Saved entries:
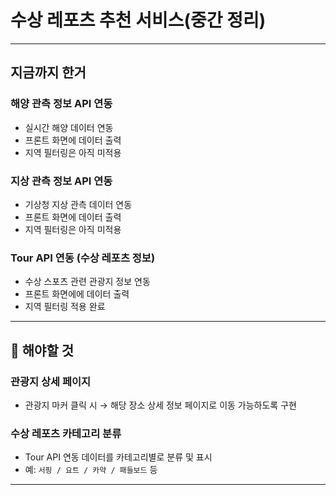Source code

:# 수상 레포츠 추천 서비스(중간 정리)

---

## 지금까지 한거
### 해양 관측 정보 API 연동
- 실시간 해양 데이터 연동
- 프론트 화면에 데이터 출력
- 지역 필터링은 아직 미적용

### 지상 관측 정보 API 연동
- 기상청 지상 관측 데이터 연동
- 프론트 화면에 데이터 출력
- 지역 필터링은 아직 미적용

### Tour API 연동 (수상 레포츠 정보)
- 수상 스포츠 관련 관광지 정보 연동
- 프론트 화면에에 데이터 출력
- 지역 필터링 적용 완료

---

## 🚧 해야할 것
### 관광지 상세 페이지
- 관광지 마커 클릭 시 → 해당 장소 상세 정보 페이지로 이동 가능하도록 구현

### 수상 레포츠 카테고리 분류
- Tour API 연동 데이터를 카테고리별로 분류 및 표시
- 예: `서핑 / 요트 / 카약 / 패들보드` 등

---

- [Try it]
Pictures stay out. Repeat only the lines from the beginning of the data through the line that has "- 관광지 마커 클릭 시 → 해당 장소 상세 정보 페이지로 이동 가능하도록 구현".

- [Exercise response]
Source code

:# 수상 레포츠 추천 서비스(중간 정리)

---

## 지금까지 한거
### 해양 관측 정보 API 연동
- 실시간 해양 데이터 연동
- 프론트 화면에 데이터 출력
- 지역 필터링은 아직 미적용

### 지상 관측 정보 API 연동
- 기상청 지상 관측 데이터 연동
- 프론트 화면에 데이터 출력
- 지역 필터링은 아직 미적용

### Tour API 연동 (수상 레포츠 정보)
- 수상 스포츠 관련 관광지 정보 연동
- 프론트 화면에에 데이터 출력
- 지역 필터링 적용 완료

---

## 🚧 해야할 것
### 관광지 상세 페이지
- 관광지 마커 클릭 시 → 해당 장소 상세 정보 페이지로 이동 가능하도록 구현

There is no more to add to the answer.